A partnership between YouTube, Arizona State University, and Content Creator Hank Green plans to offer college courses started on YouTube.

TEMPE, Ariz. — YouTube can be a source of entertainment and knowledge, but what about getting college credit?

A new partnership between Arizona State University, YouTube, and content Creator Hank Green will allow potential learners to get college credit for classes that begin on the video site. 

The first few classes are free. The price to get enrolled? $25.

“There is no transcript needed. There is no application required. There is no GPA threshold, and my favorite part is there is no penalty for failure,” YouTube Learning's Hema Bajaj Misra said.

So how does it work?

It all begins on the Study Hall YouTube page.

Learners can go to the "college foundation" section to watch a sampling of course content taught by ASU professors. If the learner likes what they see, they can pay $25 to take the seven-week course taught by ASU professors. After completing the class and required coursework, students can pay $400 to get college credit.

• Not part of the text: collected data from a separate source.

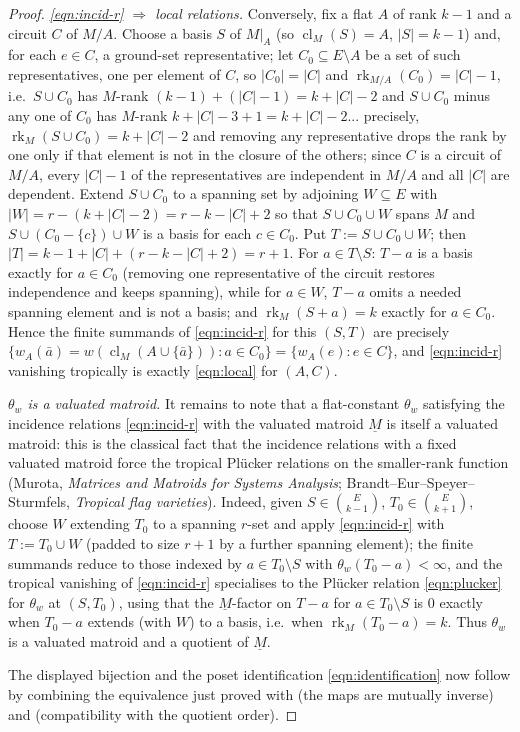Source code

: \documentclass{article}
\theoremstyle{definition}
\newcommand{\rk}{\operatorname{rk}}
\newcommand{\cl}{\operatorname{cl}}
\begin{document}
\begin{proof}
\smallskip
\noindent\emph{\eqref{eqn:incid-r} $\Rightarrow$ local relations.} Conversely, fix a flat $A$ of rank
$k-1$ and a circuit $C$ of $M/A$. Choose a basis $S$ of $M|_A$ (so $\cl_M(S)=A$, $|S|=k-1$) and, for
each $e\in C$, a ground-set representative; let $C_0\subseteq E\setminus A$ be a set of such
representatives, one per element of $C$, so $|C_0|=|C|$ and $\rk_{M/A}(C_0)=|C|-1$, i.e.\ $S\cup C_0$
has $M$-rank $(k-1)+(|C|-1)=k+|C|-2$ and $S\cup C_0$ minus any one of $C_0$ has $M$-rank $k+|C|-3+1=
k+|C|-2$... precisely, $\rk_M(S\cup C_0)=k+|C|-2$ and removing any representative drops the rank by
one only if that element is not in the closure of the others; since $C$ is a circuit of $M/A$, every
$|C|-1$ of the representatives are independent in $M/A$ and all $|C|$ are dependent. Extend $S\cup C_0$
to a spanning set by adjoining $W\subseteq E$ with $|W|=r-(k+|C|-2)=r-k-|C|+2$ so that $S\cup C_0\cup
W$ spans $M$ and $S\cup(C_0-\{c\})\cup W$ is a basis for each $c\in C_0$. Put $T:=S\cup C_0\cup W$;
then $|T|=k-1+|C|+(r-k-|C|+2)=r+1$. For $a\in T\setminus S$: $T-a$ is a basis exactly for $a\in C_0$
(removing one representative of the circuit restores independence and keeps spanning), while for
$a\in W$, $T-a$ omits a needed spanning element and is not a basis; and $\rk_M(S+a)=k$ exactly for
$a\in C_0$. Hence the finite summands of \eqref{eqn:incid-r} for this $(S,T)$ are precisely
$\{w_A(\bar a)=w(\cl_M(A\cup\{\bar a\})):a\in C_0\}=\{w_A(e):e\in C\}$, and \eqref{eqn:incid-r}
vanishing tropically is exactly \eqref{eqn:local} for $(A,C)$.

\smallskip
\noindent\emph{$\theta_w$ is a valuated matroid.} It remains to note that a flat-constant $\theta_w$
satisfying the incidence relations \eqref{eqn:incid-r} with the valuated matroid $\underline M$ is
itself a valuated matroid: this is the classical fact that the incidence relations with a fixed
valuated matroid force the tropical Pl\"ucker relations on the smaller-rank function (Murota,
\emph{Matrices and Matroids for Systems Analysis}; Brandt--Eur--Speyer--Sturmfels,
\emph{Tropical flag varieties}). Indeed, given $S\in\binom{E}{k-1}$, $T_0\in\binom{E}{k+1}$, choose
$W$ extending $T_0$ to a spanning $r$-set and apply \eqref{eqn:incid-r} with $T:=T_0\cup W$ (padded to
size $r+1$ by a further spanning element); the finite summands reduce to those indexed by
$a\in T_0\setminus S$ with $\theta_w(T_0-a)<\infty$, and the tropical vanishing of \eqref{eqn:incid-r}
specialises to the Pl\"ucker relation \eqref{eqn:plucker} for $\theta_w$ at $(S,T_0)$, using that the
$\underline M$-factor on $T-a$ for $a\in T_0\setminus S$ is $0$ exactly when $T_0-a$ extends (with
$W$) to a basis, i.e.\ when $\rk_M(T_0-a)=k$. Thus $\theta_w$ is a valuated matroid and a quotient of
$\underline M$.

The displayed bijection and the poset identification \eqref{eqn:identification} now follow by
combining the equivalence just proved with  (the maps are mutually inverse) and
 (compatibility with the quotient order).
\end{proof}
\end{document}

There are no limits to how many times the course can be taken.

“These credits transfer to whatever school someone is transferring to,” ASU Executive Vice President Maria Anguiano said.

Study Hall offers four courses typically taken during a student's freshman year: English Composition, College Math, US History and Human Communication.

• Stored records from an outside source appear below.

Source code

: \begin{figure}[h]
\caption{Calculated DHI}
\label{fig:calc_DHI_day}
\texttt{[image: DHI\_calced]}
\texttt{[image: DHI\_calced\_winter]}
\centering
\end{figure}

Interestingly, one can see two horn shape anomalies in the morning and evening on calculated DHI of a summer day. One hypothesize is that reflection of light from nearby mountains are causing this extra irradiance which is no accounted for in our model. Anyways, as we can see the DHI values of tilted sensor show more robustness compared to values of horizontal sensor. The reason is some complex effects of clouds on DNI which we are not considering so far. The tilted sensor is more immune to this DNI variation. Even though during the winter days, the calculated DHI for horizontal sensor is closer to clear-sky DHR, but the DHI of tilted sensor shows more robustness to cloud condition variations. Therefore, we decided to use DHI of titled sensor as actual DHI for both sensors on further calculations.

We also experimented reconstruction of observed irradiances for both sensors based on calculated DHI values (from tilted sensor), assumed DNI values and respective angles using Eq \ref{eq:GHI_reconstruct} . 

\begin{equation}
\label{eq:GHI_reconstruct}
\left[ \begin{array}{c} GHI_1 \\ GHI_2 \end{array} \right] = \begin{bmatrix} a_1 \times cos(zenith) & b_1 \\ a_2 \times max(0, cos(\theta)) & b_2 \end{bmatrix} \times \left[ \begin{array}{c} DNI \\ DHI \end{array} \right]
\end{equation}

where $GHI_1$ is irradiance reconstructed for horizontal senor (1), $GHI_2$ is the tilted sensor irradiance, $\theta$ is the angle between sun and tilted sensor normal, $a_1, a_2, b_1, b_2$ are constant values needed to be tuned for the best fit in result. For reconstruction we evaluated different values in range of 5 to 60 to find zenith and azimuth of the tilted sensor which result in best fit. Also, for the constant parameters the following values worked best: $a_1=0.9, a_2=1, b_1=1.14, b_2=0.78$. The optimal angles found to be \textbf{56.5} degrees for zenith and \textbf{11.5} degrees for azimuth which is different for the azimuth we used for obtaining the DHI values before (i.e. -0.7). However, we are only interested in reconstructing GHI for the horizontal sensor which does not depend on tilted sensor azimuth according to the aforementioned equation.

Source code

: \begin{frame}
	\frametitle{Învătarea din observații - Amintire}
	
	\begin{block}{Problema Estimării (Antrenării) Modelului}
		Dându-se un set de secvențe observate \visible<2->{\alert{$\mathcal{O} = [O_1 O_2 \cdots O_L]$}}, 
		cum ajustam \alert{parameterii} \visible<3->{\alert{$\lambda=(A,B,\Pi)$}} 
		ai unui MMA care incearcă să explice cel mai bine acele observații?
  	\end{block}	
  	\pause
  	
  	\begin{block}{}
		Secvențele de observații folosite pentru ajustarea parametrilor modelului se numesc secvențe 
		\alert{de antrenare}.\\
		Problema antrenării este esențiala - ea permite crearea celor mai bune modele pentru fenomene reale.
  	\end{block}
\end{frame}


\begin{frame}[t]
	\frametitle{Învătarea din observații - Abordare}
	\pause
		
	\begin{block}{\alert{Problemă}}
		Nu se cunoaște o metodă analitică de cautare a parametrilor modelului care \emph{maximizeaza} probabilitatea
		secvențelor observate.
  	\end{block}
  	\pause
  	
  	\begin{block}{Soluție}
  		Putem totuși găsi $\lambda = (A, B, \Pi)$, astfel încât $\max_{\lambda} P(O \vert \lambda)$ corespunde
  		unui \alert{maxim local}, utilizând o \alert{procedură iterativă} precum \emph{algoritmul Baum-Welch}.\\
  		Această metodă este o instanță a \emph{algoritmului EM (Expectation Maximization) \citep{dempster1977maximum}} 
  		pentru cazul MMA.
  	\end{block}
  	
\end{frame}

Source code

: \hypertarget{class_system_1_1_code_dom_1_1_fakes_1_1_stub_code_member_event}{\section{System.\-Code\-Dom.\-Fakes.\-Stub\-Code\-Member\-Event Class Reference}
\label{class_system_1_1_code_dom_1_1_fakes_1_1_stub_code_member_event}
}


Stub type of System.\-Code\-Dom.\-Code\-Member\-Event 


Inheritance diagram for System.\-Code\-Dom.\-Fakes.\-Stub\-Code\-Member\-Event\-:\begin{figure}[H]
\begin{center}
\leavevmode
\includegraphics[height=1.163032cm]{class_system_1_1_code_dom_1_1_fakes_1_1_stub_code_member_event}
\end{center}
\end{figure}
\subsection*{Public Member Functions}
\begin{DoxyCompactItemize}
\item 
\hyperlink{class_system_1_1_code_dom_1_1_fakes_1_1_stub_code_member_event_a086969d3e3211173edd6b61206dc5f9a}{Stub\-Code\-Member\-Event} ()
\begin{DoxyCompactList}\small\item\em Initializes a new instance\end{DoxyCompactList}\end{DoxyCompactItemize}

“Our goal is to have 12 of those courses available by 2025 to allow students to receive credit,” Bajaj Misra said.

Bajaj Misra hopes the program could be a cheaper way to get credit for many prerequisite courses.

According to U.S. News and World Report, college prices have increased by more than 130% in the past 20 years.

RELATED: ASU assistant professor weighs pros, cons of using AI tool ChatGPT

At a rate of $400 per three credit hours, the classes cost less than one-third of the average course cost at a public four-year university for in-state students and nearly 90% lower than the average course cost of a private four-year university, according to ASU.

Why do this?

"We meet learners where they are," Anguiano said.

This is the first time YouTube has partnered with a University to help provide college credit. ASU said the first offering of classes beginning on March 7 is sold out, but there is still availability for summer classes.

Anguiano said ASU plans to allow students who get a "B" or higher on enough courses to be automatically admitted to ASU.